▶ Exercise objective:
Copy every record that appears below, exactly as it stands.

Stored items

• • • •

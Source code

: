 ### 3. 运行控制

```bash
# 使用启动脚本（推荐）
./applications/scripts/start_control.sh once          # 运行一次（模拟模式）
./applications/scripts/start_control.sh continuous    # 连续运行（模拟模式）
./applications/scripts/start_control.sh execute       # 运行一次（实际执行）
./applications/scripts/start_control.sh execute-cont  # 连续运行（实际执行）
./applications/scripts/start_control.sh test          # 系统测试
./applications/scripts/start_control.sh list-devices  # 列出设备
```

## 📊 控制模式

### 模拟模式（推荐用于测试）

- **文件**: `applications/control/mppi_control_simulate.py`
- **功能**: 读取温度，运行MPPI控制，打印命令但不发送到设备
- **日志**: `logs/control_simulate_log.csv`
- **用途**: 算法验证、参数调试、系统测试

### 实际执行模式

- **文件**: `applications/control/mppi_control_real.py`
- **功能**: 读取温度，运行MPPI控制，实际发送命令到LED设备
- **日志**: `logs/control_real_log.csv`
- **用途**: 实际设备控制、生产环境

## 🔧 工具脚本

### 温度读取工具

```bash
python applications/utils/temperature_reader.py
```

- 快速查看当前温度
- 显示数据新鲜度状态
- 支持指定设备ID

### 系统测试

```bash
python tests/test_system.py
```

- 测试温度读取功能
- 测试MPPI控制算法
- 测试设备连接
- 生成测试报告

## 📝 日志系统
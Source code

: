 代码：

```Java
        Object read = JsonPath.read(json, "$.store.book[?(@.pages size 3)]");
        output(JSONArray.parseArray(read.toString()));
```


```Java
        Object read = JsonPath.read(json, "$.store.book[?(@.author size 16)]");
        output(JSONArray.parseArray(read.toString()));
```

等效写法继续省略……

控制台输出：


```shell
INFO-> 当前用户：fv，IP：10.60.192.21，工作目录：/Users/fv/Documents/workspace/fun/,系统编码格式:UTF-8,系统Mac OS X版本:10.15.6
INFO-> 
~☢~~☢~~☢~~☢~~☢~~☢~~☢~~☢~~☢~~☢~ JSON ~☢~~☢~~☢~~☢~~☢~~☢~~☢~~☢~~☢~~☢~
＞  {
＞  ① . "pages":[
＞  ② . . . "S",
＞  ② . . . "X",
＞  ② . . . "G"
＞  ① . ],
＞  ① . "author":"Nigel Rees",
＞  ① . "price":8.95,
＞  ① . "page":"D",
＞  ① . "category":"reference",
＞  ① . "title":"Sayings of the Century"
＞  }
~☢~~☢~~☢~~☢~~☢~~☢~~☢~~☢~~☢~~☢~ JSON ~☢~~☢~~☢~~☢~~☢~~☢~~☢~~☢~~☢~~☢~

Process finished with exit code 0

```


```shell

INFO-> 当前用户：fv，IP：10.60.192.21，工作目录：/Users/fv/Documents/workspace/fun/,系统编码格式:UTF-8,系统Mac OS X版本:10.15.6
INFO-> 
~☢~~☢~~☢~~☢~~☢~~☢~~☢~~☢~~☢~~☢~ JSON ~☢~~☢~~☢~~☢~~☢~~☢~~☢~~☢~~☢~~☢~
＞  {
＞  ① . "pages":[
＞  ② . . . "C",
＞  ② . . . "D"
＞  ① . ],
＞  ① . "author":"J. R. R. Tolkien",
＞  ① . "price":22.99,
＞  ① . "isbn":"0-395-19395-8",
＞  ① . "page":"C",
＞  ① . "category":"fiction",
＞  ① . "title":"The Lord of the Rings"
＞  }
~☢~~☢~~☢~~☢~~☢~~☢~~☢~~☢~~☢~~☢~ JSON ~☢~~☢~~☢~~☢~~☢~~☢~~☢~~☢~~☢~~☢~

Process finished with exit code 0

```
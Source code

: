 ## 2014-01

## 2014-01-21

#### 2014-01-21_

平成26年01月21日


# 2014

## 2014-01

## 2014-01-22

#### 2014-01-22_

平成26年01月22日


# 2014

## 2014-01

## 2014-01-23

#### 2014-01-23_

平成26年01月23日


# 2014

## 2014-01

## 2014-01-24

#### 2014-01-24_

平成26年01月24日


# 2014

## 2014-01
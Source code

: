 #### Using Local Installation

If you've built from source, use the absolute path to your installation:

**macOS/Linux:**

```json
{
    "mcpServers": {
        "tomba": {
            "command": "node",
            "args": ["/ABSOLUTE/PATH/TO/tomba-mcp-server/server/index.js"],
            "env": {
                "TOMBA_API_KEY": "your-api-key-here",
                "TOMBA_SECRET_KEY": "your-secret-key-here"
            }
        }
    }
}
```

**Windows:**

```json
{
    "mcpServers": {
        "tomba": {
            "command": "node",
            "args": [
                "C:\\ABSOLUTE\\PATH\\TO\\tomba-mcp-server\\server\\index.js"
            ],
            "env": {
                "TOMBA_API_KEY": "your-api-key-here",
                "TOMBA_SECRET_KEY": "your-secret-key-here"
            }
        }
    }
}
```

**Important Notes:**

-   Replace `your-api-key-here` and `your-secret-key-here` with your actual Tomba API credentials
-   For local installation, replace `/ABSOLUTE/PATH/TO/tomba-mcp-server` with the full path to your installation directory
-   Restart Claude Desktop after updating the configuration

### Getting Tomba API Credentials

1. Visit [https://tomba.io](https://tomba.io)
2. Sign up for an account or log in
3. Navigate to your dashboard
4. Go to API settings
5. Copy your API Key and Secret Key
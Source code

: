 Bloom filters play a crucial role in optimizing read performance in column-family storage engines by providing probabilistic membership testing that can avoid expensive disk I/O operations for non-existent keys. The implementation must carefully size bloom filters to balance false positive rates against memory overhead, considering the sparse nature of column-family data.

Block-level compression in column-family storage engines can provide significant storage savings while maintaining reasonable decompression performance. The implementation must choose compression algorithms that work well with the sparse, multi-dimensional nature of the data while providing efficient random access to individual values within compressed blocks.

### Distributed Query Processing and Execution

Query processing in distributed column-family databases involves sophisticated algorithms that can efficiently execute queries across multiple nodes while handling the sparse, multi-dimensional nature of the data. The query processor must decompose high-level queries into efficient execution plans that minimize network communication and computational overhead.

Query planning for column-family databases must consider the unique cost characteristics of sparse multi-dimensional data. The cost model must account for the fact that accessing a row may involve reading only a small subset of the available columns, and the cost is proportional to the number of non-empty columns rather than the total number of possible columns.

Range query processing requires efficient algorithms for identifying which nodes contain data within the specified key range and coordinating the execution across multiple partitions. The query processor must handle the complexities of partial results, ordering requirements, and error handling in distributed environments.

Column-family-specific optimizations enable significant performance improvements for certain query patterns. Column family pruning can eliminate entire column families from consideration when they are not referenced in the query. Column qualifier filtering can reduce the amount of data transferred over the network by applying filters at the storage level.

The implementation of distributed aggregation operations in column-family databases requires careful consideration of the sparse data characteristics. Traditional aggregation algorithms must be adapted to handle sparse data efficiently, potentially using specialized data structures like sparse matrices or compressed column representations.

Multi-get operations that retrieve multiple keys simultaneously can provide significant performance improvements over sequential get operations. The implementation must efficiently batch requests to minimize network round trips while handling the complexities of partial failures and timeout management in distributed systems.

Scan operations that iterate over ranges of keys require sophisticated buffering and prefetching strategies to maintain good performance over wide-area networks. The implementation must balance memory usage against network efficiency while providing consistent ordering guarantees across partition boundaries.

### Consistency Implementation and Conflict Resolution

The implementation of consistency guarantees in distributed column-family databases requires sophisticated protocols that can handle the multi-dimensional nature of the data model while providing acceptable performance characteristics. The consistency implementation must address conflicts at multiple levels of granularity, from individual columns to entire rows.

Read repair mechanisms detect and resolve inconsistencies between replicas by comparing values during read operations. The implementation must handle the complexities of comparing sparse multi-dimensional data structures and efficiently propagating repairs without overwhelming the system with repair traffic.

• • • •

▶ Response to the exercise:
Source code

: ### 3. 运行控制

```bash
# 使用启动脚本（推荐）
./applications/scripts/start_control.sh once          # 运行一次（模拟模式）
./applications/scripts/start_control.sh continuous    # 连续运行（模拟模式）
./applications/scripts/start_control.sh execute       # 运行一次（实际执行）
./applications/scripts/start_control.sh execute-cont  # 连续运行（实际执行）
./applications/scripts/start_control.sh test          # 系统测试
./applications/scripts/start_control.sh list-devices  # 列出设备
```

## 📊 控制模式

### 模拟模式（推荐用于测试）

- **文件**: `applications/control/mppi_control_simulate.py`
- **功能**: 读取温度，运行MPPI控制，打印命令但不发送到设备
- **日志**: `logs/control_simulate_log.csv`
- **用途**: 算法验证、参数调试、系统测试

### 实际执行模式

- **文件**: `applications/control/mppi_control_real.py`
- **功能**: 读取温度，运行MPPI控制，实际发送命令到LED设备
- **日志**: `logs/control_real_log.csv`
- **用途**: 实际设备控制、生产环境

## 🔧 工具脚本

### 温度读取工具

```bash
python applications/utils/temperature_reader.py
```

- 快速查看当前温度
- 显示数据新鲜度状态
- 支持指定设备ID

### 系统测试

```bash
python tests/test_system.py
```

- 测试温度读取功能
- 测试MPPI控制算法
- 测试设备连接
- 生成测试报告

## 📝 日志系统
Source code

: 代码：

```Java
        Object read = JsonPath.read(json, "$.store.book[?(@.pages size 3)]");
        output(JSONArray.parseArray(read.toString()));
```


```Java
        Object read = JsonPath.read(json, "$.store.book[?(@.author size 16)]");
        output(JSONArray.parseArray(read.toString()));
```

等效写法继续省略……

控制台输出：


```shell
INFO-> 当前用户：fv，IP：10.60.192.21，工作目录：/Users/fv/Documents/workspace/fun/,系统编码格式:UTF-8,系统Mac OS X版本:10.15.6
INFO-> 
~☢~~☢~~☢~~☢~~☢~~☢~~☢~~☢~~☢~~☢~ JSON ~☢~~☢~~☢~~☢~~☢~~☢~~☢~~☢~~☢~~☢~
＞  {
＞  ① . "pages":[
＞  ② . . . "S",
＞  ② . . . "X",
＞  ② . . . "G"
＞  ① . ],
＞  ① . "author":"Nigel Rees",
＞  ① . "price":8.95,
＞  ① . "page":"D",
＞  ① . "category":"reference",
＞  ① . "title":"Sayings of the Century"
＞  }
~☢~~☢~~☢~~☢~~☢~~☢~~☢~~☢~~☢~~☢~ JSON ~☢~~☢~~☢~~☢~~☢~~☢~~☢~~☢~~☢~~☢~

Process finished with exit code 0

```


```shell

INFO-> 当前用户：fv，IP：10.60.192.21，工作目录：/Users/fv/Documents/workspace/fun/,系统编码格式:UTF-8,系统Mac OS X版本:10.15.6
INFO-> 
~☢~~☢~~☢~~☢~~☢~~☢~~☢~~☢~~☢~~☢~ JSON ~☢~~☢~~☢~~☢~~☢~~☢~~☢~~☢~~☢~~☢~
＞  {
＞  ① . "pages":[
＞  ② . . . "C",
＞  ② . . . "D"
＞  ① . ],
＞  ① . "author":"J. R. R. Tolkien",
＞  ① . "price":22.99,
＞  ① . "isbn":"0-395-19395-8",
＞  ① . "page":"C",
＞  ① . "category":"fiction",
＞  ① . "title":"The Lord of the Rings"
＞  }
~☢~~☢~~☢~~☢~~☢~~☢~~☢~~☢~~☢~~☢~ JSON ~☢~~☢~~☢~~☢~~☢~~☢~~☢~~☢~~☢~~☢~

Process finished with exit code 0

```
Source code

: ## 2014-01

## 2014-01-21

#### 2014-01-21_

平成26年01月21日


# 2014

## 2014-01

## 2014-01-22

#### 2014-01-22_

平成26年01月22日


# 2014

## 2014-01

## 2014-01-23

#### 2014-01-23_

平成26年01月23日


# 2014

## 2014-01

## 2014-01-24

#### 2014-01-24_

平成26年01月24日


# 2014

## 2014-01
Source code

: #### Using Local Installation

If you've built from source, use the absolute path to your installation:

**macOS/Linux:**

```json
{
    "mcpServers": {
        "tomba": {
            "command": "node",
            "args": ["/ABSOLUTE/PATH/TO/tomba-mcp-server/server/index.js"],
            "env": {
                "TOMBA_API_KEY": "your-api-key-here",
                "TOMBA_SECRET_KEY": "your-secret-key-here"
            }
        }
    }
}
```

**Windows:**

```json
{
    "mcpServers": {
        "tomba": {
            "command": "node",
            "args": [
                "C:\\ABSOLUTE\\PATH\\TO\\tomba-mcp-server\\server\\index.js"
            ],
            "env": {
                "TOMBA_API_KEY": "your-api-key-here",
                "TOMBA_SECRET_KEY": "your-secret-key-here"
            }
        }
    }
}
```

**Important Notes:**

-   Replace `your-api-key-here` and `your-secret-key-here` with your actual Tomba API credentials
-   For local installation, replace `/ABSOLUTE/PATH/TO/tomba-mcp-server` with the full path to your installation directory
-   Restart Claude Desktop after updating the configuration

### Getting Tomba API Credentials

1. Visit [https://tomba.io](https://tomba.io)
2. Sign up for an account or log in
3. Navigate to your dashboard
4. Go to API settings
5. Copy your API Key and Secret Key
Source code

: Bloom filters play a crucial role in optimizing read performance in column-family storage engines by providing probabilistic membership testing that can avoid expensive disk I/O operations for non-existent keys. The implementation must carefully size bloom filters to balance false positive rates against memory overhead, considering the sparse nature of column-family data.

Block-level compression in column-family storage engines can provide significant storage savings while maintaining reasonable decompression performance. The implementation must choose compression algorithms that work well with the sparse, multi-dimensional nature of the data while providing efficient random access to individual values within compressed blocks.

### Distributed Query Processing and Execution

Query processing in distributed column-family databases involves sophisticated algorithms that can efficiently execute queries across multiple nodes while handling the sparse, multi-dimensional nature of the data. The query processor must decompose high-level queries into efficient execution plans that minimize network communication and computational overhead.

Query planning for column-family databases must consider the unique cost characteristics of sparse multi-dimensional data. The cost model must account for the fact that accessing a row may involve reading only a small subset of the available columns, and the cost is proportional to the number of non-empty columns rather than the total number of possible columns.

Range query processing requires efficient algorithms for identifying which nodes contain data within the specified key range and coordinating the execution across multiple partitions. The query processor must handle the complexities of partial results, ordering requirements, and error handling in distributed environments.

Column-family-specific optimizations enable significant performance improvements for certain query patterns. Column family pruning can eliminate entire column families from consideration when they are not referenced in the query. Column qualifier filtering can reduce the amount of data transferred over the network by applying filters at the storage level.

The implementation of distributed aggregation operations in column-family databases requires careful consideration of the sparse data characteristics. Traditional aggregation algorithms must be adapted to handle sparse data efficiently, potentially using specialized data structures like sparse matrices or compressed column representations.

Multi-get operations that retrieve multiple keys simultaneously can provide significant performance improvements over sequential get operations. The implementation must efficiently batch requests to minimize network round trips while handling the complexities of partial failures and timeout management in distributed systems.

Scan operations that iterate over ranges of keys require sophisticated buffering and prefetching strategies to maintain good performance over wide-area networks. The implementation must balance memory usage against network efficiency while providing consistent ordering guarantees across partition boundaries.

### Consistency Implementation and Conflict Resolution

The implementation of consistency guarantees in distributed column-family databases requires sophisticated protocols that can handle the multi-dimensional nature of the data model while providing acceptable performance characteristics. The consistency implementation must address conflicts at multiple levels of granularity, from individual columns to entire rows.

Read repair mechanisms detect and resolve inconsistencies between replicas by comparing values during read operations. The implementation must handle the complexities of comparing sparse multi-dimensional data structures and efficiently propagating repairs without overwhelming the system with repair traffic.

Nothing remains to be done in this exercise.